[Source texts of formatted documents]
'''

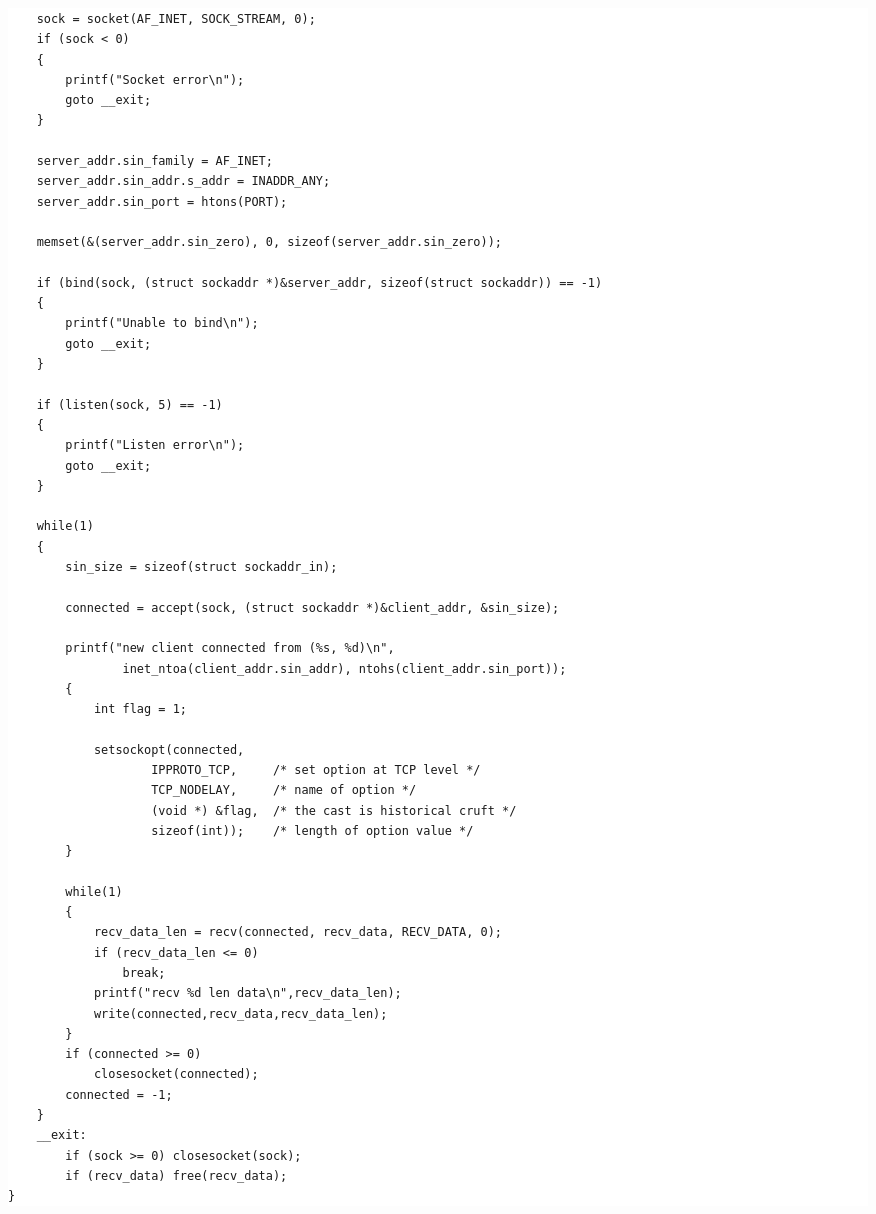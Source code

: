         sock = socket(AF_INET, SOCK_STREAM, 0);
        if (sock < 0)
        {
            printf("Socket error\n");
            goto __exit;
        }
      
        server_addr.sin_family = AF_INET;
        server_addr.sin_addr.s_addr = INADDR_ANY;
        server_addr.sin_port = htons(PORT);
     
        memset(&(server_addr.sin_zero), 0, sizeof(server_addr.sin_zero));
      
        if (bind(sock, (struct sockaddr *)&server_addr, sizeof(struct sockaddr)) == -1)
        {
            printf("Unable to bind\n");
            goto __exit;
        }
      
        if (listen(sock, 5) == -1)
        {
            printf("Listen error\n");
            goto __exit;
        }
      
        while(1)
        {
            sin_size = sizeof(struct sockaddr_in);
     
            connected = accept(sock, (struct sockaddr *)&client_addr, &sin_size);
     
            printf("new client connected from (%s, %d)\n",
                    inet_ntoa(client_addr.sin_addr), ntohs(client_addr.sin_port));
            {
                int flag = 1;
          
                setsockopt(connected,
                        IPPROTO_TCP,     /* set option at TCP level */
                        TCP_NODELAY,     /* name of option */
                        (void *) &flag,  /* the cast is historical cruft */
                        sizeof(int));    /* length of option value */
            }
        
            while(1)
            {
                recv_data_len = recv(connected, recv_data, RECV_DATA, 0);
                if (recv_data_len <= 0) 
                    break;
                printf("recv %d len data\n",recv_data_len);
                write(connected,recv_data,recv_data_len);
            }
            if (connected >= 0)
                closesocket(connected);
            connected = -1;
        }
        __exit:
            if (sock >= 0) closesocket(sock);
            if (recv_data) free(recv_data);
    }

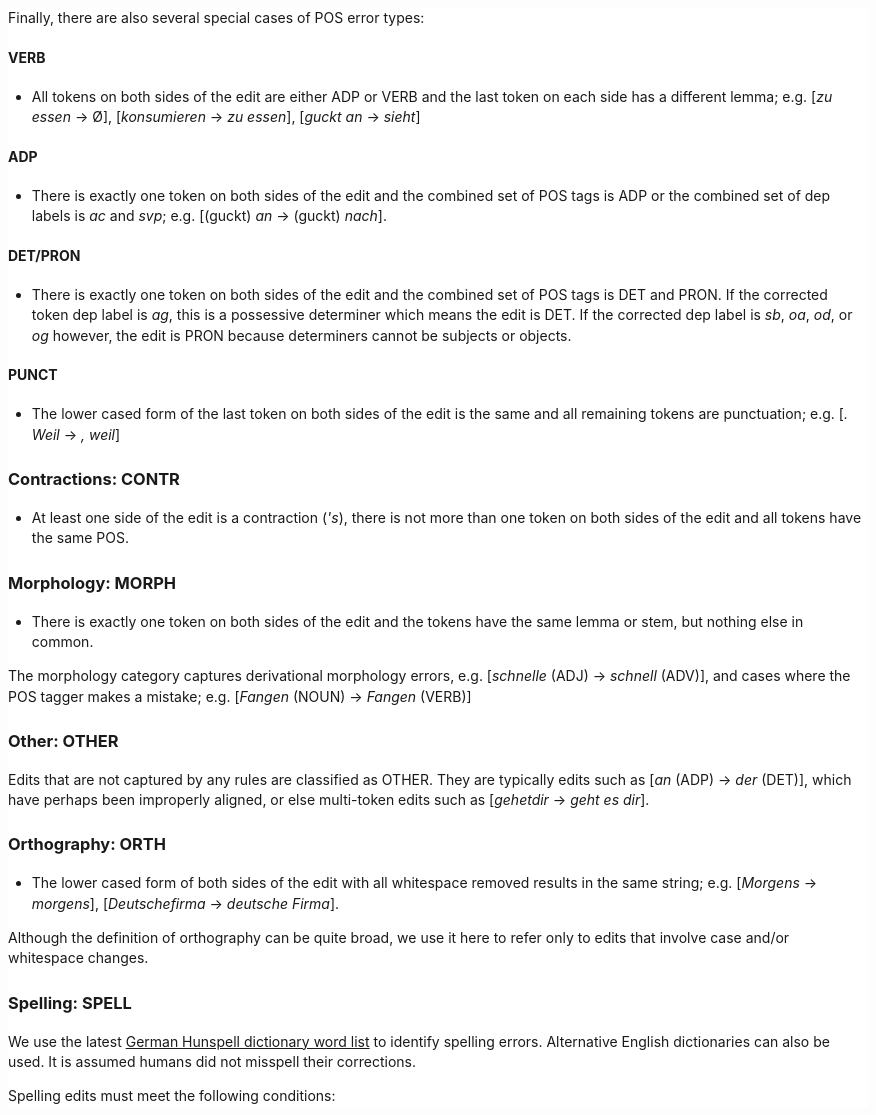 Finally, there are also several special cases of POS error types: 

#### VERB
* All tokens on both sides of the edit are either ADP or VERB and the last token on each side has a different lemma; e.g. [*zu essen* -> Ø], [*konsumieren* -> *zu essen*], [*guckt an* -> *sieht*] 

#### ADP
* There is exactly one token on both sides of the edit and the combined set of POS tags is ADP or the combined set of dep labels is *ac* and *svp*; e.g. [(guckt) *an* -> (guckt) *nach*].

#### DET/PRON
* There is exactly one token on both sides of the edit and the combined set of POS tags is DET and PRON. If the corrected token dep label is *ag*, this is a possessive determiner which means the edit is DET. If the corrected dep label is *sb*, *oa*, *od*, or *og* however, the edit is PRON because determiners cannot be subjects or objects. 

#### PUNCT
* The lower cased form of the last token on both sides of the edit is the same and all remaining tokens are punctuation; e.g. [*. Weil* -> *, weil*]

### Contractions: CONTR

* At least one side of the edit is a contraction (*'s*), there is not more than one token on both sides of the edit and all tokens have the same POS.

### Morphology: MORPH

* There is exactly one token on both sides of the edit and the tokens have the same lemma or stem, but nothing else in common. 

The morphology category captures derivational morphology errors, e.g. [*schnelle* (ADJ) -> *schnell* (ADV)], and cases where the POS tagger makes a mistake; e.g. [*Fangen* (NOUN) -> *Fangen* (VERB)]

### Other: OTHER

Edits that are not captured by any rules are classified as OTHER. They are typically edits such as [*an* (ADP) -> *der* (DET)], which have perhaps been improperly aligned, or else multi-token edits such as [*gehetdir* -> *geht es dir*].

### Orthography: ORTH

* The lower cased form of both sides of the edit with all whitespace removed results in the same string; e.g. [*Morgens* -> *morgens*], [*Deutschefirma* -> *deutsche Firma*].

Although the definition of orthography can be quite broad, we use it here to refer only to edits that involve case and/or whitespace changes.

### Spelling: SPELL

We use the latest [German Hunspell dictionary word list](https://www.j3e.de/ispell/igerman98/dict/igerman98-20161207.tar.bz2) to identify spelling errors. Alternative English dictionaries can also be used. It is assumed humans did not misspell their corrections.

Spelling edits must meet the following conditions:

'''

* The problem
When you reach the line containing "client connected from" in the data above, start copying exactly, and stop after the line containing "of option */".

* Reply to the task
            printf("new client connected from (%s, %d)\n",
                    inet_ntoa(client_addr.sin_addr), ntohs(client_addr.sin_port));
            {
                int flag = 1;
          
                setsockopt(connected,
                        IPPROTO_TCP,     /* set option at TCP level */
                        TCP_NODELAY,     /* name of option */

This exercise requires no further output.